WORK ITEM => Show each line of the entries below in which the word "supprimer" appears.

RECORD EXCERPTS =>
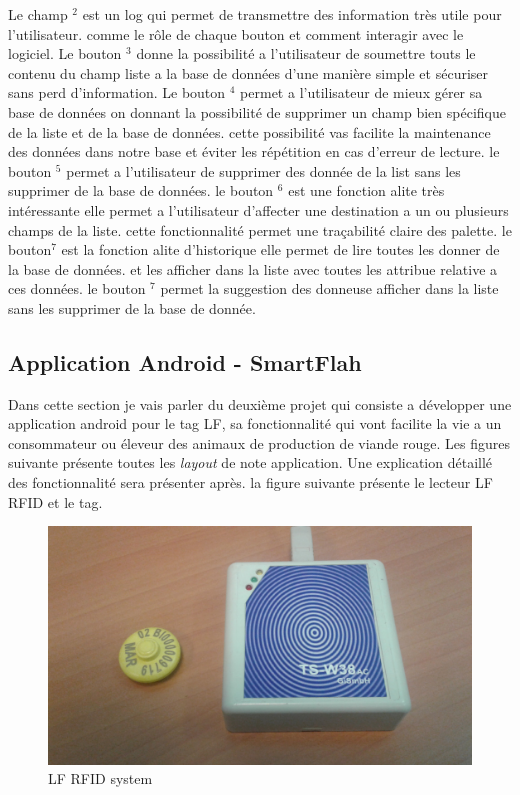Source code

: \documentclass[11pt, a4paper, twoside]{book}
\begin{document}
Le champ \(^{2}\) est un log qui permet de transmettre des information très utile pour l'utilisateur. comme le rôle de chaque bouton et comment interagir avec le logiciel. Le bouton \(^{3}\) donne la possibilité a l'utilisateur de soumettre touts le contenu du champ liste a la base de données d'une manière simple et sécuriser sans perd d'information. Le bouton \(^{4}\) permet a l'utilisateur de mieux gérer sa base de données on donnant la possibilité de supprimer un champ bien spécifique de la liste et de la base de données. cette possibilité vas facilite la maintenance des données dans notre base et éviter les répétition en cas d'erreur de lecture. le bouton \(^{5}\) permet a l'utilisateur de supprimer des donnée de la list sans les supprimer de la base de données. le bouton \(^{6}\) est une fonction alite très intéressante elle permet a l'utilisateur d'affecter une destination a un ou plusieurs champs de la liste. cette fonctionnalité permet une traçabilité claire des palette. le bouton\(^{7}\) est la fonction alite d'historique elle permet de lire toutes les donner de la base de données. et les afficher dans la liste avec toutes les attribue relative a ces données.
le bouton \(^{7}\) permet la suggestion des donneuse afficher dans la liste sans les supprimer de la base de donnée.

\subsection{Application Android - SmartFlah}
Dans cette section je vais parler du deuxième projet qui consiste a développer une application android pour le tag LF, sa fonctionnalité qui vont facilite la vie a un consommateur ou éleveur des animaux de production de viande rouge. Les figures suivante présente toutes les \emph{layout} de note application. Une explication détaillé des fonctionnalité sera présenter après. la figure suivante présente le lecteur LF RFID et le tag.

\begin{figure}[H]
\centering
\includegraphics[width=\textwidth]{lfreader}
\caption{LF RFID system}
\end{figure}
\end{document}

TASK RESPONSE =>
Le champ \(^{2}\) est un log qui permet de transmettre des information très utile pour l'utilisateur. comme le rôle de chaque bouton et comment interagir avec le logiciel. Le bouton \(^{3}\) donne la possibilité a l'utilisateur de soumettre touts le contenu du champ liste a la base de données d'une manière simple et sécuriser sans perd d'information. Le bouton \(^{4}\) permet a l'utilisateur de mieux gérer sa base de données on donnant la possibilité de supprimer un champ bien spécifique de la liste et de la base de données. cette possibilité vas facilite la maintenance des données dans notre base et éviter les répétition en cas d'erreur de lecture. le bouton \(^{5}\) permet a l'utilisateur de supprimer des donnée de la list sans les supprimer de la base de données. le bouton \(^{6}\) est une fonction alite très intéressante elle permet a l'utilisateur d'affecter une destination a un ou plusieurs champs de la liste. cette fonctionnalité permet une traçabilité claire des palette. le bouton\(^{7}\) est la fonction alite d'historique elle permet de lire toutes les donner de la base de données. et les afficher dans la liste avec toutes les attribue relative a ces données.
le bouton \(^{7}\) permet la suggestion des donneuse afficher dans la liste sans les supprimer de la base de donnée.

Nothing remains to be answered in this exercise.